From: Michal Hocko <mhocko@suse.cz>
To: Minchan Kim <minchan@kernel.org>
Cc: Andrew Morton <akpm@linux-foundation.org>,
linux-kernel@vger.kernel.org, linux-mm@kvack.org,
Rik van Riel <riel@redhat.com>,
Johannes Weiner <hannes@cmpxchg.org>,
Mel Gorman <mgorman@suse.de>, Shaohua Li <shli@kernel.org>,
Yalin.Wang@sonymobile.com
Subject: Re: [PATCH RFC 3/4] mm: move lazy free pages to inactive list
Date: Tue, 24 Feb 2015 17:14:08 +0100 [thread overview]
Message-ID: <20150224161408.GB14939@dhcp22.suse.cz> (raw)

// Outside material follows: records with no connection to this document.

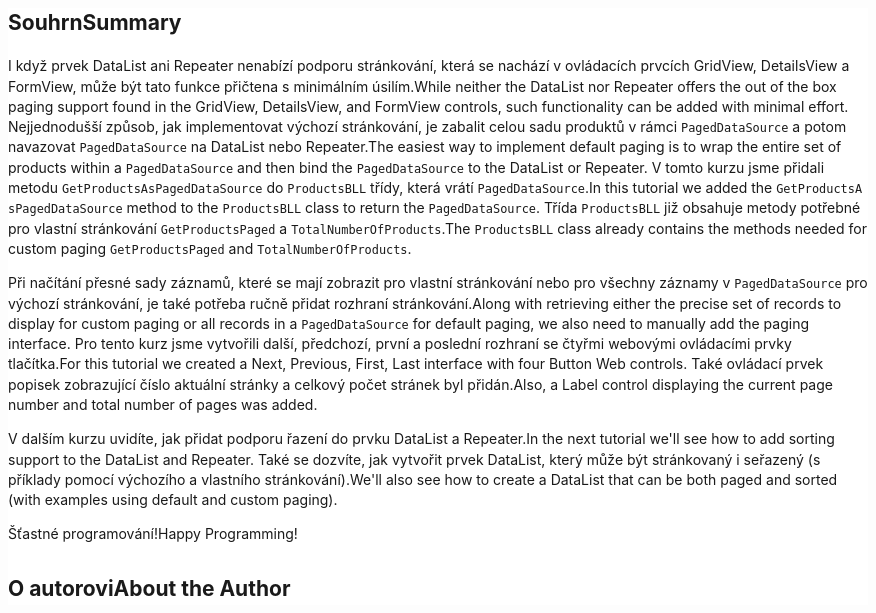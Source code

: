 ## <a name="summary"></a><span data-ttu-id="ab0f9-279">Souhrn</span><span class="sxs-lookup"><span data-stu-id="ab0f9-279">Summary</span></span>

<span data-ttu-id="ab0f9-280">I když prvek DataList ani Repeater nenabízí podporu stránkování, která se nachází v ovládacích prvcích GridView, DetailsView a FormView, může být tato funkce přičtena s minimálním úsilím.</span><span class="sxs-lookup"><span data-stu-id="ab0f9-280">While neither the DataList nor Repeater offers the out of the box paging support found in the GridView, DetailsView, and FormView controls, such functionality can be added with minimal effort.</span></span> <span data-ttu-id="ab0f9-281">Nejjednodušší způsob, jak implementovat výchozí stránkování, je zabalit celou sadu produktů v rámci `PagedDataSource` a potom navazovat `PagedDataSource` na DataList nebo Repeater.</span><span class="sxs-lookup"><span data-stu-id="ab0f9-281">The easiest way to implement default paging is to wrap the entire set of products within a `PagedDataSource` and then bind the `PagedDataSource` to the DataList or Repeater.</span></span> <span data-ttu-id="ab0f9-282">V tomto kurzu jsme přidali metodu `GetProductsAsPagedDataSource` do `ProductsBLL` třídy, která vrátí `PagedDataSource`.</span><span class="sxs-lookup"><span data-stu-id="ab0f9-282">In this tutorial we added the `GetProductsAsPagedDataSource` method to the `ProductsBLL` class to return the `PagedDataSource`.</span></span> <span data-ttu-id="ab0f9-283">Třída `ProductsBLL` již obsahuje metody potřebné pro vlastní stránkování `GetProductsPaged` a `TotalNumberOfProducts`.</span><span class="sxs-lookup"><span data-stu-id="ab0f9-283">The `ProductsBLL` class already contains the methods needed for custom paging `GetProductsPaged` and `TotalNumberOfProducts`.</span></span>

<span data-ttu-id="ab0f9-284">Při načítání přesné sady záznamů, které se mají zobrazit pro vlastní stránkování nebo pro všechny záznamy v `PagedDataSource` pro výchozí stránkování, je také potřeba ručně přidat rozhraní stránkování.</span><span class="sxs-lookup"><span data-stu-id="ab0f9-284">Along with retrieving either the precise set of records to display for custom paging or all records in a `PagedDataSource` for default paging, we also need to manually add the paging interface.</span></span> <span data-ttu-id="ab0f9-285">Pro tento kurz jsme vytvořili další, předchozí, první a poslední rozhraní se čtyřmi webovými ovládacími prvky tlačítka.</span><span class="sxs-lookup"><span data-stu-id="ab0f9-285">For this tutorial we created a Next, Previous, First, Last interface with four Button Web controls.</span></span> <span data-ttu-id="ab0f9-286">Také ovládací prvek popisek zobrazující číslo aktuální stránky a celkový počet stránek byl přidán.</span><span class="sxs-lookup"><span data-stu-id="ab0f9-286">Also, a Label control displaying the current page number and total number of pages was added.</span></span>

<span data-ttu-id="ab0f9-287">V dalším kurzu uvidíte, jak přidat podporu řazení do prvku DataList a Repeater.</span><span class="sxs-lookup"><span data-stu-id="ab0f9-287">In the next tutorial we'll see how to add sorting support to the DataList and Repeater.</span></span> <span data-ttu-id="ab0f9-288">Také se dozvíte, jak vytvořit prvek DataList, který může být stránkovaný i seřazený (s příklady pomocí výchozího a vlastního stránkování).</span><span class="sxs-lookup"><span data-stu-id="ab0f9-288">We'll also see how to create a DataList that can be both paged and sorted (with examples using default and custom paging).</span></span>

<span data-ttu-id="ab0f9-289">Šťastné programování!</span><span class="sxs-lookup"><span data-stu-id="ab0f9-289">Happy Programming!</span></span>

## <a name="about-the-author"></a><span data-ttu-id="ab0f9-290">O autorovi</span><span class="sxs-lookup"><span data-stu-id="ab0f9-290">About the Author</span></span>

In-Reply-To: <1424765897-27377-3-git-send-email-minchan@kernel.org>
On Tue 24-02-15 17:18:16, Minchan Kim wrote:
> MADV_FREE is hint that it's okay to discard pages if memory is
> pressure and we uses reclaimers(ie, kswapd and direct reclaim)
s@if memory is pressure@if there is memory pressure@
> to free them so there is no worth to remain them in active
> anonymous LRU list so this patch moves them to inactive LRU list.
Makes sense to me.
> A arguable issue for the approach is whether we should put it
> head or tail in inactive list
Is it really arguable? Why should active MADV_FREE pages appear before
those which were living on the inactive list. This doesn't make any
sense to me.
> and selected it as head because
> kernel cannot make sure it's really cold or warm for every usecase
> but at least we know it's not hot so landing of inactive head
> would be comprimise if it stayed in active LRU.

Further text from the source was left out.